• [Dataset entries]
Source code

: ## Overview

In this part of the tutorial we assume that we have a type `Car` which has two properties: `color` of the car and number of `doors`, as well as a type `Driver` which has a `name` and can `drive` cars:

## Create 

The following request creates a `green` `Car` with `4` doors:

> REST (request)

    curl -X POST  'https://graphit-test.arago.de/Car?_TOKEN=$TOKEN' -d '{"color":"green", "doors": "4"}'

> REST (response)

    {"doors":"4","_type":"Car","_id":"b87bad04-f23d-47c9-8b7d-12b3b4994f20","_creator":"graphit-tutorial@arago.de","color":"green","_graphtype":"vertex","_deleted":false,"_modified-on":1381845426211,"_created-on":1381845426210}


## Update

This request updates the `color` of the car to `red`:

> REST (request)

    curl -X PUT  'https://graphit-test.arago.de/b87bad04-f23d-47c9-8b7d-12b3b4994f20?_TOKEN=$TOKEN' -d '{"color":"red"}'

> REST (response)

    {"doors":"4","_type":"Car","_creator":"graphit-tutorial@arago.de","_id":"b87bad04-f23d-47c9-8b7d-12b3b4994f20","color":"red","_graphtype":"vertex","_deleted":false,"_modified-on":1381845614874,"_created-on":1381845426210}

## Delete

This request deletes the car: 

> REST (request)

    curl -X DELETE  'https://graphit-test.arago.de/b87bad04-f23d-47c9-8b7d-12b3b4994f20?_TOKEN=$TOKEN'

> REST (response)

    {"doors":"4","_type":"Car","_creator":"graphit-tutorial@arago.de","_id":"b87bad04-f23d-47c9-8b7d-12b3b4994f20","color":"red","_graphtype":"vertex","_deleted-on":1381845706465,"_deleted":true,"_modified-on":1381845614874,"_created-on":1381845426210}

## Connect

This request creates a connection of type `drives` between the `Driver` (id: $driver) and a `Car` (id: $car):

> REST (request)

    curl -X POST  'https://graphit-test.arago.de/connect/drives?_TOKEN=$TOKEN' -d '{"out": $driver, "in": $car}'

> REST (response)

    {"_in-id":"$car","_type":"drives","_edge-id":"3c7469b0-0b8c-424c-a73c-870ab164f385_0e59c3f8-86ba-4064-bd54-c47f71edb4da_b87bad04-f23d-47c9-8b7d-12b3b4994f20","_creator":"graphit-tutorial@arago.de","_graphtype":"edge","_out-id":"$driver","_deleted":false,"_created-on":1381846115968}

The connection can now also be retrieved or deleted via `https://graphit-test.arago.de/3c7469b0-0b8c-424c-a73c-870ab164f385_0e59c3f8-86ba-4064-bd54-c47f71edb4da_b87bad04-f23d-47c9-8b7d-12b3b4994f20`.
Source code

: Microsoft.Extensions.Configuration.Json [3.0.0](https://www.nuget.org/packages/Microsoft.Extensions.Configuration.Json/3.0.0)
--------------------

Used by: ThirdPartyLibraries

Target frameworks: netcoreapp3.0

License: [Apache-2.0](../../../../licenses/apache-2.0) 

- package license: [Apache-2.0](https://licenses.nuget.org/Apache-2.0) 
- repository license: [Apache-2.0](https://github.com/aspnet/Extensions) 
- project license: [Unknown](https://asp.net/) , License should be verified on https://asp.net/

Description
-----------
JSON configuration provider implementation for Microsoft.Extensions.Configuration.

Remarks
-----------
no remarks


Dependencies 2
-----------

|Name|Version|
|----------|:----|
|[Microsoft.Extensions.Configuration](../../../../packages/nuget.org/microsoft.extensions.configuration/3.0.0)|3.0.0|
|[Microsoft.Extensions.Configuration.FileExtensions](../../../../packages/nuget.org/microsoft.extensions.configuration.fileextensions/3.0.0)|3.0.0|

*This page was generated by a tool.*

---

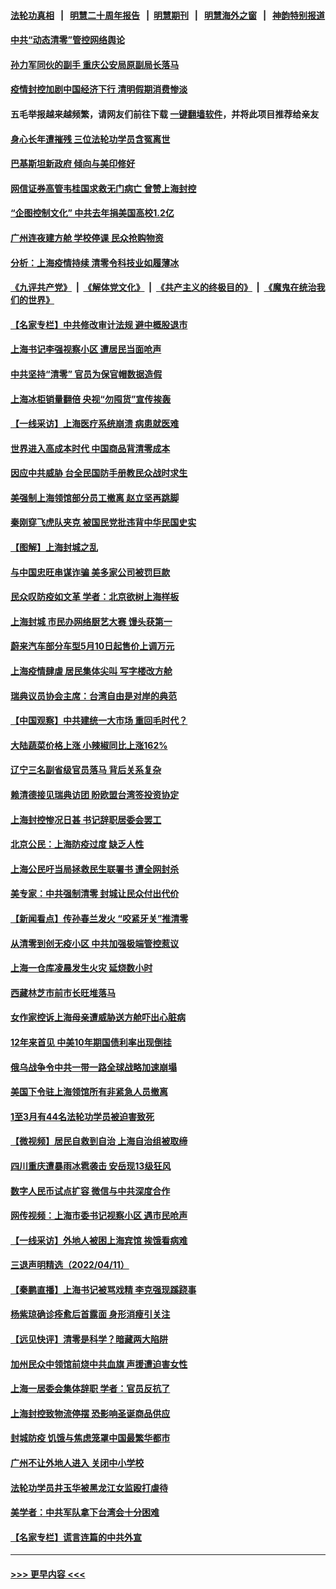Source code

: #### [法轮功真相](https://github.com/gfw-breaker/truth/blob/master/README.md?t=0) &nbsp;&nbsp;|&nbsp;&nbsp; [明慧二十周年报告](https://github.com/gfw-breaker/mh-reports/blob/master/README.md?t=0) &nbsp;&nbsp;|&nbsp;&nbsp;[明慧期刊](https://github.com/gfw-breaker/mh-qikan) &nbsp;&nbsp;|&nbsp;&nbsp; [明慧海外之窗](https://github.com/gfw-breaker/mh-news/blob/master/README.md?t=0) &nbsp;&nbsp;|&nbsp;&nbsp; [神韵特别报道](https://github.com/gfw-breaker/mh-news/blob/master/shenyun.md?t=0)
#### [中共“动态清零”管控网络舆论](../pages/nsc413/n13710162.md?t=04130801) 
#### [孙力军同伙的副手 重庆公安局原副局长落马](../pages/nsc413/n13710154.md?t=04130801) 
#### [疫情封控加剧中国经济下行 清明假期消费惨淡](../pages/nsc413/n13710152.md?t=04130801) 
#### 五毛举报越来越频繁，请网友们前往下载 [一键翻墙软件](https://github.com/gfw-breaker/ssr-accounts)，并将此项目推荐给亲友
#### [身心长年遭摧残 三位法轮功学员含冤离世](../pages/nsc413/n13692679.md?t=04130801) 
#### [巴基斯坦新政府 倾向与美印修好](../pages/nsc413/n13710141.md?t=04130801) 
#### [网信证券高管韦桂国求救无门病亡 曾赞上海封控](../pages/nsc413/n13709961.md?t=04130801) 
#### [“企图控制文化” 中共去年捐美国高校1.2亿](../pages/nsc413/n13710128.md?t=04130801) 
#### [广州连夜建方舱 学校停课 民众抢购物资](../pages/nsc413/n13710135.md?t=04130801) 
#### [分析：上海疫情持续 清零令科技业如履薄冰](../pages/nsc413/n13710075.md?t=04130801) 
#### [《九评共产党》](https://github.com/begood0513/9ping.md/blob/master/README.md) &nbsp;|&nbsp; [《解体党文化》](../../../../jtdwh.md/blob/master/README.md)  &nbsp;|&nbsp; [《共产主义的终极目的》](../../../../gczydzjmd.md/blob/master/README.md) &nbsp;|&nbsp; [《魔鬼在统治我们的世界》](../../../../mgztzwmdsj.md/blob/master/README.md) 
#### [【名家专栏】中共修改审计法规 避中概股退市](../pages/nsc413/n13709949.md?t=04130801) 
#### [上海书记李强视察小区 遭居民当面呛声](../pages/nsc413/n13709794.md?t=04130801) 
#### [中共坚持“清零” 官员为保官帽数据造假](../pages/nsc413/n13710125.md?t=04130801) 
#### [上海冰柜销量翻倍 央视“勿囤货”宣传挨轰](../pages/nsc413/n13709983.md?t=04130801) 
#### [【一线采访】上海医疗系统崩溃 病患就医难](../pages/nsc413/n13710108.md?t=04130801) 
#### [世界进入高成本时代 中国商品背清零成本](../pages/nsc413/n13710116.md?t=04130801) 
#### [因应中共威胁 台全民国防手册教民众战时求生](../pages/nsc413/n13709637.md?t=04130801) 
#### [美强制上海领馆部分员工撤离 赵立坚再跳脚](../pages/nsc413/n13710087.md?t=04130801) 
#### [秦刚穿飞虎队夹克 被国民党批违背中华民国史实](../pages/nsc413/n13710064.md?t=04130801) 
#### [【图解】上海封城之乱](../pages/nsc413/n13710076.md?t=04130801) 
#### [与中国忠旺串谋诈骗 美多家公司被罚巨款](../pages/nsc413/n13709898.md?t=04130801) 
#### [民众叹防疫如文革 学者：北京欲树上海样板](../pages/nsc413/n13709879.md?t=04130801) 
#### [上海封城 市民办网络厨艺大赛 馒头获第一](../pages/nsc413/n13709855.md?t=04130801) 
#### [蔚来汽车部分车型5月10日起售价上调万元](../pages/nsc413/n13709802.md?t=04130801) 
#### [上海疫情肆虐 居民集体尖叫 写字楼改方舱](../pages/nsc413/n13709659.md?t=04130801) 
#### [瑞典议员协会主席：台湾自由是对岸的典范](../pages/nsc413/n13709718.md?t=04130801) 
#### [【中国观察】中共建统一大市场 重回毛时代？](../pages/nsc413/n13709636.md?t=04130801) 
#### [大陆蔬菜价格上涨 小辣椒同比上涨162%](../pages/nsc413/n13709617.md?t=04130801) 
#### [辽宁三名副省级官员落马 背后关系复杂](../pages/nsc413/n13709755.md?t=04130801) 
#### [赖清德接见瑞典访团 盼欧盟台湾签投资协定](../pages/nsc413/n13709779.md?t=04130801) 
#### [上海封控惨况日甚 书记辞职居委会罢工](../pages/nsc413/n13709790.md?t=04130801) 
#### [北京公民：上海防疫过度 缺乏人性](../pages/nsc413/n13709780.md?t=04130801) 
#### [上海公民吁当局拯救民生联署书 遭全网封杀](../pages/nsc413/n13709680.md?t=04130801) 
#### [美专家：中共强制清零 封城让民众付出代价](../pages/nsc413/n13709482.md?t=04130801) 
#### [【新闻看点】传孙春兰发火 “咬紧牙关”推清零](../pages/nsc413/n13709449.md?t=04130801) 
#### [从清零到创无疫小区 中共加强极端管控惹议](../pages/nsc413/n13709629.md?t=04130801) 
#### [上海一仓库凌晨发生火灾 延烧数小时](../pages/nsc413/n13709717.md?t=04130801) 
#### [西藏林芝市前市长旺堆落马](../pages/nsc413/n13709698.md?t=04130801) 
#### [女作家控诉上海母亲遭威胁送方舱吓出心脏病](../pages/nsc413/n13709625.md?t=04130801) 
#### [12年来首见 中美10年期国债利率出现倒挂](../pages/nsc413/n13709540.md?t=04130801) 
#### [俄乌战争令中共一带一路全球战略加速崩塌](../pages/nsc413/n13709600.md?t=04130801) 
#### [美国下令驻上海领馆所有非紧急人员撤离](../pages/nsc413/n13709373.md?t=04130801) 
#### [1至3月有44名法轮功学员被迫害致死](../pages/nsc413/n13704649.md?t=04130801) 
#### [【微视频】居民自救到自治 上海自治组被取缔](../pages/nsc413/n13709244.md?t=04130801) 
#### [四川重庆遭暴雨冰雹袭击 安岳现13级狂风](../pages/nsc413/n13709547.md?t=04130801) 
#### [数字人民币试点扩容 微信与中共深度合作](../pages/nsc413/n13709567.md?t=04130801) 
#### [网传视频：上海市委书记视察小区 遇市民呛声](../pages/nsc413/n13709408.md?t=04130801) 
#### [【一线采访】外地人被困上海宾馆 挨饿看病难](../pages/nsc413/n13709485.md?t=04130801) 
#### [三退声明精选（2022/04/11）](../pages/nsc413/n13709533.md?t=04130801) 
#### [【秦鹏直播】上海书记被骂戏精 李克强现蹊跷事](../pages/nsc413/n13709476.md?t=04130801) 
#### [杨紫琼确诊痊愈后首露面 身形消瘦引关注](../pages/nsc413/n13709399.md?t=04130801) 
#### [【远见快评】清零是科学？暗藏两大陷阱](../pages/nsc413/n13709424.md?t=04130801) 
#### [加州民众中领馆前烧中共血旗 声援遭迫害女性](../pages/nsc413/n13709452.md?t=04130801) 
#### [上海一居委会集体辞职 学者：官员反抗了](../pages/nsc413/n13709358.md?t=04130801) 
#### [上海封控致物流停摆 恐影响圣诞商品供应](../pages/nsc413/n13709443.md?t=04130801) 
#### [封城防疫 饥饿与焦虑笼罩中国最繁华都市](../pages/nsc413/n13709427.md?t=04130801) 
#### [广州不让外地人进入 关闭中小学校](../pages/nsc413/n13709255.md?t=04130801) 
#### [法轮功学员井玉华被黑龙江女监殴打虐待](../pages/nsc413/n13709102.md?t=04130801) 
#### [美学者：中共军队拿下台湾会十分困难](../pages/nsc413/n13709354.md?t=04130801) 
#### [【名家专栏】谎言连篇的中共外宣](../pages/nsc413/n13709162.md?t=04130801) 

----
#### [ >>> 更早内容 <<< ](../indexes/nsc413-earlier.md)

...

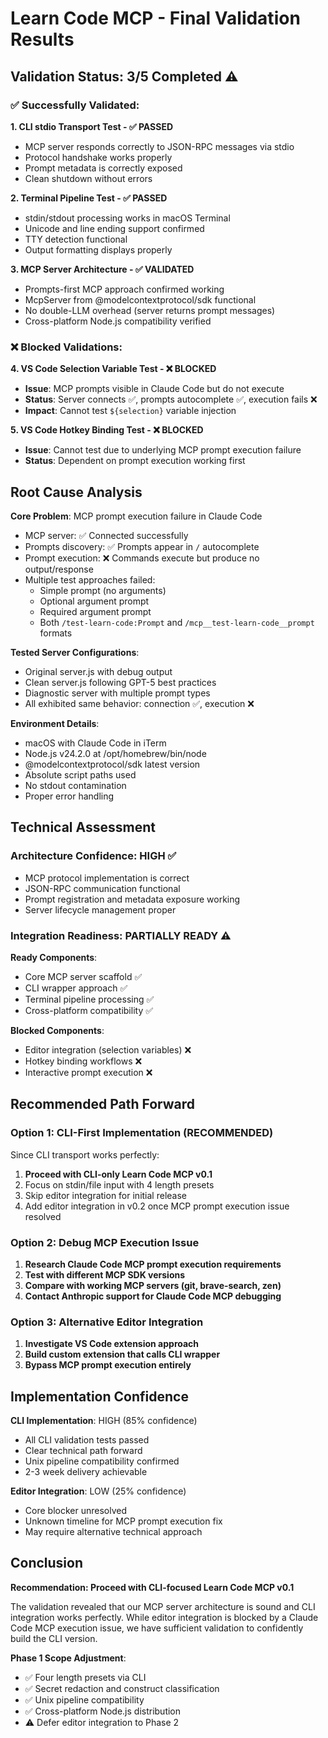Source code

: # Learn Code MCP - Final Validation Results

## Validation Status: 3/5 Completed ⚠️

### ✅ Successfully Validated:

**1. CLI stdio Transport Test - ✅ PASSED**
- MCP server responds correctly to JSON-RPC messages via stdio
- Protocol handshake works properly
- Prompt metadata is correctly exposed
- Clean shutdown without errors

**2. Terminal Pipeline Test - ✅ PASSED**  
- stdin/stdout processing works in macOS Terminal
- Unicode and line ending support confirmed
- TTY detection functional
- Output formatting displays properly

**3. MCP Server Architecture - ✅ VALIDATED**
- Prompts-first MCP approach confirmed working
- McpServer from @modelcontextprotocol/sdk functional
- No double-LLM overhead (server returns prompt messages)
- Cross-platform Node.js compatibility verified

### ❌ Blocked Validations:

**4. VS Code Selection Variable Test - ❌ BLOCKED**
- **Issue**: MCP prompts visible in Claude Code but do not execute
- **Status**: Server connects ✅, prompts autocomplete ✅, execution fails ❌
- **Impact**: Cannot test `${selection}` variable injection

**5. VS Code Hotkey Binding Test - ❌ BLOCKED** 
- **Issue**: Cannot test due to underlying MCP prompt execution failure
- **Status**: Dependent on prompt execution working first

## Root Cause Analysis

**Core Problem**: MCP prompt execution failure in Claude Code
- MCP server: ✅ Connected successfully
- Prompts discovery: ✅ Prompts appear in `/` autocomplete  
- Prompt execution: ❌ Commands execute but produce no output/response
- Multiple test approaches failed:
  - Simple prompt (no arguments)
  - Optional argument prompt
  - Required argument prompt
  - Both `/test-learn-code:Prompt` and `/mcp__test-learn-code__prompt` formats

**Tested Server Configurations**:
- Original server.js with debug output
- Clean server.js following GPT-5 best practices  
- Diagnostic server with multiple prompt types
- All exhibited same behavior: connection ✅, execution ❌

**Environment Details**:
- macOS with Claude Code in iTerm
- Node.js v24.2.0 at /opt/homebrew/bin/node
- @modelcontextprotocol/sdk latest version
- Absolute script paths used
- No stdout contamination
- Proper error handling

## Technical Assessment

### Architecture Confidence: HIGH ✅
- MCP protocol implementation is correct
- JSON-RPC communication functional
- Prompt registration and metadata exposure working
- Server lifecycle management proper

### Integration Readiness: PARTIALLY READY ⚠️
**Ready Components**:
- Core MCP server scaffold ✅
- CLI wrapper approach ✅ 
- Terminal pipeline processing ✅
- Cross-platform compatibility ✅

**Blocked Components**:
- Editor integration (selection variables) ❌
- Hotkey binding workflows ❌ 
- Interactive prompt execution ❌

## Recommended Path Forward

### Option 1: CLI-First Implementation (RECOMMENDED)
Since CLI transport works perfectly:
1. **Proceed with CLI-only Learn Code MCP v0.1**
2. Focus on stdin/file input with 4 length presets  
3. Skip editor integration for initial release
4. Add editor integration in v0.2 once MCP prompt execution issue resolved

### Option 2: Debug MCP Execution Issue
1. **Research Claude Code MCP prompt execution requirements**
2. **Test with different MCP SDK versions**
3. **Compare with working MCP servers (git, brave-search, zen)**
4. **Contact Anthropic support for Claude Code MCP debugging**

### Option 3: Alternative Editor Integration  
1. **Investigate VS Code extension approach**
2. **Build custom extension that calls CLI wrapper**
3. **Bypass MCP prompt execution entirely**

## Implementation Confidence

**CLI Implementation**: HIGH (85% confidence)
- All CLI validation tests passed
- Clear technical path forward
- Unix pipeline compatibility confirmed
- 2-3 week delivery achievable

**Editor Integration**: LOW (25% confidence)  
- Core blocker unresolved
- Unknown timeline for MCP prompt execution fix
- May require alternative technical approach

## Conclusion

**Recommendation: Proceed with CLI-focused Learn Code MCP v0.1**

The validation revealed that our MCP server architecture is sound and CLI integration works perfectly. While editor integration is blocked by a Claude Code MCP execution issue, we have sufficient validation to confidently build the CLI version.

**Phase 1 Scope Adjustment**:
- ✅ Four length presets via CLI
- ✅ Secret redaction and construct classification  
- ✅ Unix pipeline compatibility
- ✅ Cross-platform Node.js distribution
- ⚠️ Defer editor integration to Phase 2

• [Activity] Using the data above, transcribe the lines that run from the line with "4. Add editor" to the line with "3. **Compare with", both ends kept, and output nothing else.

• [Response box]
4. Add editor integration in v0.2 once MCP prompt execution issue resolved

### Option 2: Debug MCP Execution Issue
1. **Research Claude Code MCP prompt execution requirements**
2. **Test with different MCP SDK versions**
3. **Compare with working MCP servers (git, brave-search, zen)**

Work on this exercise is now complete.